Your task is to give the number of lines below that contain "trust". Give no other text.

══ AVAILABLE RECORDS

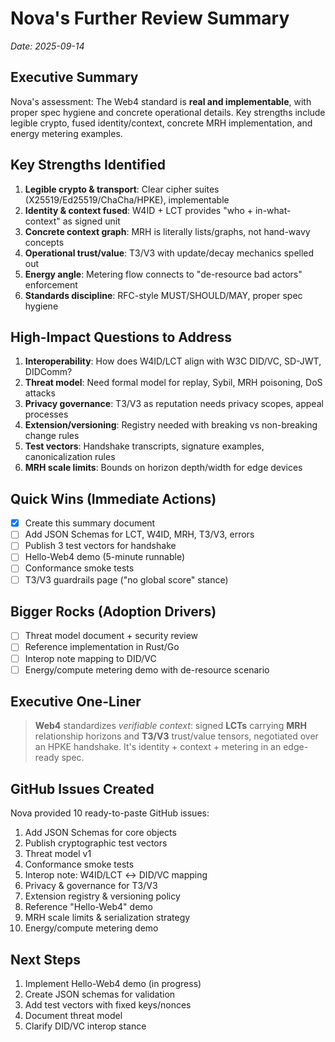 # Nova's Further Review Summary

*Date: 2025-09-14*

## Executive Summary

Nova's assessment: The Web4 standard is **real and implementable**, with proper spec hygiene and concrete operational details. Key strengths include legible crypto, fused identity/context, concrete MRH implementation, and energy metering examples.

## Key Strengths Identified

1. **Legible crypto & transport**: Clear cipher suites (X25519/Ed25519/ChaCha/HPKE), implementable
2. **Identity & context fused**: W4ID + LCT provides "who + in-what-context" as signed unit
3. **Concrete context graph**: MRH is literally lists/graphs, not hand-wavy concepts
4. **Operational trust/value**: T3/V3 with update/decay mechanics spelled out
5. **Energy angle**: Metering flow connects to "de-resource bad actors" enforcement
6. **Standards discipline**: RFC-style MUST/SHOULD/MAY, proper spec hygiene

## High-Impact Questions to Address

1. **Interoperability**: How does W4ID/LCT align with W3C DID/VC, SD-JWT, DIDComm?
2. **Threat model**: Need formal model for replay, Sybil, MRH poisoning, DoS attacks
3. **Privacy governance**: T3/V3 as reputation needs privacy scopes, appeal processes
4. **Extension/versioning**: Registry needed with breaking vs non-breaking change rules
5. **Test vectors**: Handshake transcripts, signature examples, canonicalization rules
6. **MRH scale limits**: Bounds on horizon depth/width for edge devices

## Quick Wins (Immediate Actions)

- [x] Create this summary document
- [ ] Add JSON Schemas for LCT, W4ID, MRH, T3/V3, errors
- [ ] Publish 3 test vectors for handshake
- [ ] Hello-Web4 demo (5-minute runnable)
- [ ] Conformance smoke tests
- [ ] T3/V3 guardrails page ("no global score" stance)

## Bigger Rocks (Adoption Drivers)

- [ ] Threat model document + security review
- [ ] Reference implementation in Rust/Go
- [ ] Interop note mapping to DID/VC
- [ ] Energy/compute metering demo with de-resource scenario

## Executive One-Liner

> **Web4** standardizes *verifiable context*: signed **LCTs** carrying **MRH** relationship horizons and **T3/V3** trust/value tensors, negotiated over an HPKE handshake. It's identity + context + metering in an edge-ready spec.

## GitHub Issues Created

Nova provided 10 ready-to-paste GitHub issues:
1. Add JSON Schemas for core objects
2. Publish cryptographic test vectors
3. Threat model v1
4. Conformance smoke tests
5. Interop note: W4ID/LCT ↔ DID/VC mapping
6. Privacy & governance for T3/V3
7. Extension registry & versioning policy
8. Reference "Hello-Web4" demo
9. MRH scale limits & serialization strategy
10. Energy/compute metering demo

## Next Steps

1. Implement Hello-Web4 demo (in progress)
2. Create JSON schemas for validation
3. Add test vectors with fixed keys/nonces
4. Document threat model
5. Clarify DID/VC interop stance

════

_EXERCISE RESPONSE_:
2